▶ **WHAT IS BEING ASKED**
Below are some entries; write out each one of them exactly.

▶ **SUPPLIED RECORDS**
::::
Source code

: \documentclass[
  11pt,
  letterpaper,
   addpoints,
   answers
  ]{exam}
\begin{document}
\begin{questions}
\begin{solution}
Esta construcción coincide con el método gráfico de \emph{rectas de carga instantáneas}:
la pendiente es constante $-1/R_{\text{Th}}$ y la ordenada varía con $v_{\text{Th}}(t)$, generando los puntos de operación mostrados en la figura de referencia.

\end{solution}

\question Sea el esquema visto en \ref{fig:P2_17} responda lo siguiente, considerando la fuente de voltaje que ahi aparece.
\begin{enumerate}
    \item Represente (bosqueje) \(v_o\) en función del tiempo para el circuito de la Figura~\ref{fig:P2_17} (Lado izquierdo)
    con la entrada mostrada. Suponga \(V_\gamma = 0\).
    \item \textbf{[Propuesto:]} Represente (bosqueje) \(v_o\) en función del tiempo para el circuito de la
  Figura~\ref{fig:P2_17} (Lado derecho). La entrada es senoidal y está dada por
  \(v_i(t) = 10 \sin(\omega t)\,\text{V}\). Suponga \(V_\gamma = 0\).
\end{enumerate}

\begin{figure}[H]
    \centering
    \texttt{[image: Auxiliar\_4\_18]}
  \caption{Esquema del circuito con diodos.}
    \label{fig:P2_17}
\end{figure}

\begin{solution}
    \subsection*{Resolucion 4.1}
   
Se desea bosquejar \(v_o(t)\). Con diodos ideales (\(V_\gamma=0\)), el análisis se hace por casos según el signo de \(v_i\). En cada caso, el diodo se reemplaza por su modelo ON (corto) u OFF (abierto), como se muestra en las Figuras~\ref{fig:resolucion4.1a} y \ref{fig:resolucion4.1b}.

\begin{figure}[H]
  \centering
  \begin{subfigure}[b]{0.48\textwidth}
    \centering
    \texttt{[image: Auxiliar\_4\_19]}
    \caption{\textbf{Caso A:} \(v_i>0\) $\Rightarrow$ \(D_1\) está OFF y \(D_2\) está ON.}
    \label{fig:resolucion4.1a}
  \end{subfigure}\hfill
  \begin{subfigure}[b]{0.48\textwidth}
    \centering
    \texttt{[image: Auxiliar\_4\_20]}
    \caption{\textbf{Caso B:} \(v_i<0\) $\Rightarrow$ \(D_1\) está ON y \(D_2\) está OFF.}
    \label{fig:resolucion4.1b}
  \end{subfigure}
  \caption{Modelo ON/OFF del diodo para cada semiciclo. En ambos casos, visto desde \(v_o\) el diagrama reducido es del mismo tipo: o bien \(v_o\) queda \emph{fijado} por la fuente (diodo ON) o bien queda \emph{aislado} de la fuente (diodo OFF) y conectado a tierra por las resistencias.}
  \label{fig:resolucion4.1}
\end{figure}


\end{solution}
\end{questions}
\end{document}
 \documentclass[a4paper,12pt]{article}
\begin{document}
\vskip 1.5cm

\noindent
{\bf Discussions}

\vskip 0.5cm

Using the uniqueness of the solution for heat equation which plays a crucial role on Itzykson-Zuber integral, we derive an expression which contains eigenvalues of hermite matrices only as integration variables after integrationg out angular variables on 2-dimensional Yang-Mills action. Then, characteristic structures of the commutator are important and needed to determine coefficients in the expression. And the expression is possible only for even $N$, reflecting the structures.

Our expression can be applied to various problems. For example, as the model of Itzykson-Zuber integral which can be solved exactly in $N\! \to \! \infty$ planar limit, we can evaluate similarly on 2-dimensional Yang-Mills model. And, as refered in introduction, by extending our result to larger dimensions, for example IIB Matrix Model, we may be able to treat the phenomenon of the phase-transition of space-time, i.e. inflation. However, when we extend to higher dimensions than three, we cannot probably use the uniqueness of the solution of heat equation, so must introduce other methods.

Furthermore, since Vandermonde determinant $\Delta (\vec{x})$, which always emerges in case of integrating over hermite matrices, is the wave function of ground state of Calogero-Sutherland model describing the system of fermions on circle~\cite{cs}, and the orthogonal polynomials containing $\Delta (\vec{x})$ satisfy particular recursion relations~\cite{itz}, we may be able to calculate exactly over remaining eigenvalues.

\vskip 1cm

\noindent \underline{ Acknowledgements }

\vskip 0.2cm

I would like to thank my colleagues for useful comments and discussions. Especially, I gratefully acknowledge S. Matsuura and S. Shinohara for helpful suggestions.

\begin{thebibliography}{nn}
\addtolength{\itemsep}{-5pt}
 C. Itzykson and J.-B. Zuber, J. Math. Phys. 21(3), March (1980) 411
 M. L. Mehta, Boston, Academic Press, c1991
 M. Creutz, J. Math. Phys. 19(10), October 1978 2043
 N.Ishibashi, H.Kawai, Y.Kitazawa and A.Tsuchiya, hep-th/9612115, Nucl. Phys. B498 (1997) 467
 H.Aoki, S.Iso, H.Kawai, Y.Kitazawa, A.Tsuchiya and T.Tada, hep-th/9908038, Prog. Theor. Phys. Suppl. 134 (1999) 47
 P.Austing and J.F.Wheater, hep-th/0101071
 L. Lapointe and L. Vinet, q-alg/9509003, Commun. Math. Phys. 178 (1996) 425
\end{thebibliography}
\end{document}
::::
▶ **RESPONSE**
Source code

: \documentclass[
  11pt,
  letterpaper,
   addpoints,
   answers
  ]{exam}
\begin{document}
\begin{questions}
\begin{solution}
Esta construcción coincide con el método gráfico de \emph{rectas de carga instantáneas}:
la pendiente es constante $-1/R_{\text{Th}}$ y la ordenada varía con $v_{\text{Th}}(t)$, generando los puntos de operación mostrados en la figura de referencia.

\end{solution}

\question Sea el esquema visto en \ref{fig:P2_17} responda lo siguiente, considerando la fuente de voltaje que ahi aparece.
\begin{enumerate}
    \item Represente (bosqueje) \(v_o\) en función del tiempo para el circuito de la Figura~\ref{fig:P2_17} (Lado izquierdo)
    con la entrada mostrada. Suponga \(V_\gamma = 0\).
    \item \textbf{[Propuesto:]} Represente (bosqueje) \(v_o\) en función del tiempo para el circuito de la
  Figura~\ref{fig:P2_17} (Lado derecho). La entrada es senoidal y está dada por
  \(v_i(t) = 10 \sin(\omega t)\,\text{V}\). Suponga \(V_\gamma = 0\).
\end{enumerate}

\begin{figure}[H]
    \centering
    \texttt{[image: Auxiliar\_4\_18]}
  \caption{Esquema del circuito con diodos.}
    \label{fig:P2_17}
\end{figure}

\begin{solution}
    \subsection*{Resolucion 4.1}
   
Se desea bosquejar \(v_o(t)\). Con diodos ideales (\(V_\gamma=0\)), el análisis se hace por casos según el signo de \(v_i\). En cada caso, el diodo se reemplaza por su modelo ON (corto) u OFF (abierto), como se muestra en las Figuras~\ref{fig:resolucion4.1a} y \ref{fig:resolucion4.1b}.

\begin{figure}[H]
  \centering
  \begin{subfigure}[b]{0.48\textwidth}
    \centering
    \texttt{[image: Auxiliar\_4\_19]}
    \caption{\textbf{Caso A:} \(v_i>0\) $\Rightarrow$ \(D_1\) está OFF y \(D_2\) está ON.}
    \label{fig:resolucion4.1a}
  \end{subfigure}\hfill
  \begin{subfigure}[b]{0.48\textwidth}
    \centering
    \texttt{[image: Auxiliar\_4\_20]}
    \caption{\textbf{Caso B:} \(v_i<0\) $\Rightarrow$ \(D_1\) está ON y \(D_2\) está OFF.}
    \label{fig:resolucion4.1b}
  \end{subfigure}
  \caption{Modelo ON/OFF del diodo para cada semiciclo. En ambos casos, visto desde \(v_o\) el diagrama reducido es del mismo tipo: o bien \(v_o\) queda \emph{fijado} por la fuente (diodo ON) o bien queda \emph{aislado} de la fuente (diodo OFF) y conectado a tierra por las resistencias.}
  \label{fig:resolucion4.1}
\end{figure}


\end{solution}
\end{questions}
\end{document}
 \documentclass[a4paper,12pt]{article}
\begin{document}
\vskip 1.5cm

\noindent
{\bf Discussions}

\vskip 0.5cm

Using the uniqueness of the solution for heat equation which plays a crucial role on Itzykson-Zuber integral, we derive an expression which contains eigenvalues of hermite matrices only as integration variables after integrationg out angular variables on 2-dimensional Yang-Mills action. Then, characteristic structures of the commutator are important and needed to determine coefficients in the expression. And the expression is possible only for even $N$, reflecting the structures.

Our expression can be applied to various problems. For example, as the model of Itzykson-Zuber integral which can be solved exactly in $N\! \to \! \infty$ planar limit, we can evaluate similarly on 2-dimensional Yang-Mills model. And, as refered in introduction, by extending our result to larger dimensions, for example IIB Matrix Model, we may be able to treat the phenomenon of the phase-transition of space-time, i.e. inflation. However, when we extend to higher dimensions than three, we cannot probably use the uniqueness of the solution of heat equation, so must introduce other methods.

Furthermore, since Vandermonde determinant $\Delta (\vec{x})$, which always emerges in case of integrating over hermite matrices, is the wave function of ground state of Calogero-Sutherland model describing the system of fermions on circle~\cite{cs}, and the orthogonal polynomials containing $\Delta (\vec{x})$ satisfy particular recursion relations~\cite{itz}, we may be able to calculate exactly over remaining eigenvalues.

\vskip 1cm

\noindent \underline{ Acknowledgements }

\vskip 0.2cm

I would like to thank my colleagues for useful comments and discussions. Especially, I gratefully acknowledge S. Matsuura and S. Shinohara for helpful suggestions.

\begin{thebibliography}{nn}
\addtolength{\itemsep}{-5pt}
 C. Itzykson and J.-B. Zuber, J. Math. Phys. 21(3), March (1980) 411
 M. L. Mehta, Boston, Academic Press, c1991
 M. Creutz, J. Math. Phys. 19(10), October 1978 2043
 N.Ishibashi, H.Kawai, Y.Kitazawa and A.Tsuchiya, hep-th/9612115, Nucl. Phys. B498 (1997) 467
 H.Aoki, S.Iso, H.Kawai, Y.Kitazawa, A.Tsuchiya and T.Tada, hep-th/9908038, Prog. Theor. Phys. Suppl. 134 (1999) 47
 P.Austing and J.F.Wheater, hep-th/0101071
 L. Lapointe and L. Vinet, q-alg/9509003, Commun. Math. Phys. 178 (1996) 425
\end{thebibliography}
\end{document}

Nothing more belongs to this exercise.